However, Cramer's setup (see Comment 2 below) looks closer to Fig. 3 on the bottom of page 290, which is Dopfer's experiment.
In Dopfer's setup, the question of
whether there is an interference pattern of photon 2 behind the double slit or not,
depends on where the Heisenberg detector is placed to register photon 1. There are two cases (quoting from Zeilinger's article):
Case A: The Heisenberg detector is placed in the focal plane of the lens, i.e. at distance f from the Heisenberg lens. In that case registration of photon 1 (in the Heisenberg detector) projects the state of photon 2 (in the double slit) into a momentum eigenstate which cannot reveal any position information about slit passage. In other words, which-slit information is not available. Therefore, in coincidence with a registration of photon 1 in the focal plane, photon 2 exhibits an interference pattern.
Case B: The Heisenberg detector is placed in the imaging plane of the lens, i.e. at distance 2f from the Heisenberg lens. In that case registration of photon 1 (in the Heisenberg detector) projects the state of photon 2 (in the double slit) into a position eigenstate which
can reveal position information about the path photon 2 takes through the slit assembly. In other words, which-slit information
is available. Therefore, in coincidence with a registration of photon 1 in the focal plane, photon 2 cannot exhibit an interference pattern.
So, which-slit information does not
have to be available, at least not in Dopfer's experiment, as described in Fig. 3 on page 290 of Zeilinger's article. It is of course present in Fig. 2 on the same page. But that is not Cramer's experiment.
Comment 2 (Cramer's experiment):
It seems to me that what Cramer is trying to do is to essentially take Dopfer's experiment and (a) increase the distance between the crystal and the double slit, in order to assure that photon 2 behind the double slit is always detected after photon 1, and (b) eliminate the coincidence logic. So it would still very much look like Fig. 3 on the bottom of page 290 in Zeilinger's article, just with a longer distance between the crystal and the double slit, and without the coincidence logic.
The main difference to the situation in Fig. 2 on page 290 in Zeilinger's article is of course that in Fig. 2 one of the entangled photons
first goes through the double slit before something else happens to the twin photon, whereas in Cramer's experiment it is the opposite. There, one of the photons is detected in a Heisenberg detector first,
then the other one goes through a double slit, possibly at a much later time.

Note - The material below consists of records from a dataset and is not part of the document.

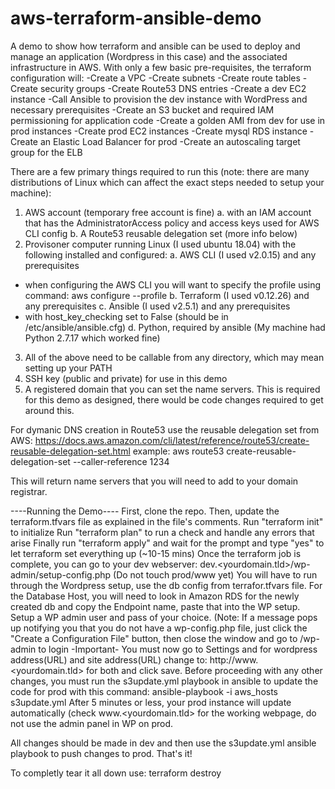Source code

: # aws-terraform-ansible-demo
A demo to show how terraform and ansible can be used to deploy and manage an application (Wordpress in this case) and the associated infrastructure in AWS.
With only a few basic pre-requisites, the terraform configuration will:
-Create a VPC
-Create subnets
-Create route tables
-Create security groups
-Create Route53 DNS entries
-Create a dev EC2 instance
-Call Ansible to provision the dev instance with WordPress and necessary prerequisites
-Create an S3 bucket and required IAM permissioning for application code
-Create a golden AMI from dev for use in prod instances
-Create prod EC2 instances
-Create mysql RDS instance
-Create an Elastic Load Balancer for prod
-Create an autoscaling target group for the ELB


There are a few primary things required to run this (note: there are many distributions of Linux which can affect the exact steps needed to setup your machine):
1. AWS account (temporary free account is fine)
 a. with an IAM account that has the AdministratorAccess policy and access keys used for AWS CLI config
 b. A Route53 reusable delegation set (more info below)
2. Provisoner computer running Linux (I used ubuntu 18.04) with the following installed and configured:
 a. AWS CLI (I used v2.0.15) and any prerequisites
  - when configuring the AWS CLI you will want to specify the profile using command: aws configure --profile <profilename>
 b. Terraform (I used v0.12.26) and any prerequisites
 c. Ansible (I used v2.5.1) and any prerequisites
  - with host_key_checking set to False (should be in /etc/ansible/ansible.cfg)
 d. Python, required by ansible (My machine had Python 2.7.17 which worked fine)
3. All of the above need to be callable from any directory, which may mean setting up your PATH
4. SSH key (public and private) for use in this demo
5. A registered domain that you can set the name servers. This is required for this demo as designed, there would be code changes required to get around this.

For dymanic DNS creation in Route53 use the reusable delegation set from AWS:
https://docs.aws.amazon.com/cli/latest/reference/route53/create-reusable-delegation-set.html
example: aws route53 create-reusable-delegation-set --caller-reference 1234

This will return name servers that you will need to add to your domain registrar.

----Running the Demo----
First, clone the repo.
Then, update the terraform.tfvars file as explained in the file's comments.
Run "terraform init" to initialize
Run "terraform plan" to run a check and handle any errors that arise
Finally run "terraform apply" and wait for the prompt and type "yes" to let terraform set everything up (~10-15 mins)
Once the terraform job is complete, you can go to your dev webserver: dev.<yourdomain.tld>/wp-admin/setup-config.php (Do not touch prod/www yet)
You will have to run through the Wordpress setup, use the db config from terrafor.tfvars file.
For the Database Host, you will need to look in Amazon RDS for the newly created db and copy the Endpoint name, paste that into the WP setup.
Setup a WP admin user and pass of your choice.
(Note: If a message pops up notifying you that you do not have a wp-config.php file, just click the "Create a Configuration File" button, then close the window and go to /wp-admin to login
-Important-
You must now go to Settings and for wordpress address(URL) and site address(URL) change to: http://www.<yourdomain.tld> for both and click save.
Before proceeding with any other changes, you must run the s3update.yml playbook in ansible to update the code for prod with this command: ansible-playbook -i aws_hosts s3update.yml
After 5 minutes or less, your prod instance will update automatically (check www.<yourdomain.tld> for the working webpage, do not use the admin panel in WP on prod.

All changes should be made in dev and then use the s3update.yml ansible playbook to push changes to prod.
That's it!

To completly tear it all down use: terraform destroy



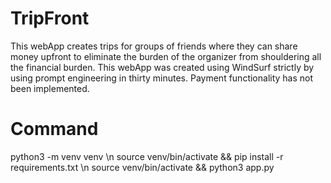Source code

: # TripFront
This webApp creates trips for groups of friends where they can share money upfront to eliminate the burden of the organizer from shouldering all the financial burden. This webApp was created using WindSurf strictly by using prompt engineering in thirty minutes. Payment functionality has not been implemented.

# Command
python3 -m venv venv \n
source venv/bin/activate && pip install -r requirements.txt \n
source venv/bin/activate && python3 app.py
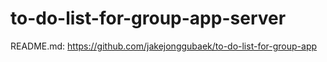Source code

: # to-do-list-for-group-app-server

README.md: https://github.com/jakejonggubaek/to-do-list-for-group-app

Cramer's question now seems to be this: Would one still see an interference pattern in case A, and no interference pattern in case B?
For example, let's say we are in case A, i.e. the Heisenberg detector is placed in the focal plane of the lens. For simplicity, let's assume that photon 1 is registered in the Heisenberg detector at T1=1s and photon 2 in detector D2 behind the double slit at time T2=2s. Let's also assume that the experimenter always
leaves the Heisenberg detector in the focal plane of the lens, i.e. he makes the same type of measurement for
all photons that are sent through the apparatus.
Then the registration of photon 1 in the Heisenberg detector (located in the focal plane of the lens) at time T1=1s projects the state of photon 2 (which is still underway to the distant double slit) into a momentum eigenstate. From that moment on photon 2 cannot reveal any position information about slit passage anymore because the which-slit information was erased at that very moment T1=1s, once and forever.
Later, photon 2 is registered in detector D2 behind the double slit at time T2=2s.
According to Cramer, there
should be an interference pattern on detector D2 if a large number of photons is sent through the apparatus, (presumably) because the state of photon 2 at time T2=2s is
still in the momentum eigenstate that it was projected into back at time T1=1s (PS: I wonder whether this statement is actually true. Could photon 2 actually change its state between T=1s and T=2s and become more dispersed again? In any case, I think it will never be able to "re-acquire" the which-slit information that it lost at T1=1s. How would it?)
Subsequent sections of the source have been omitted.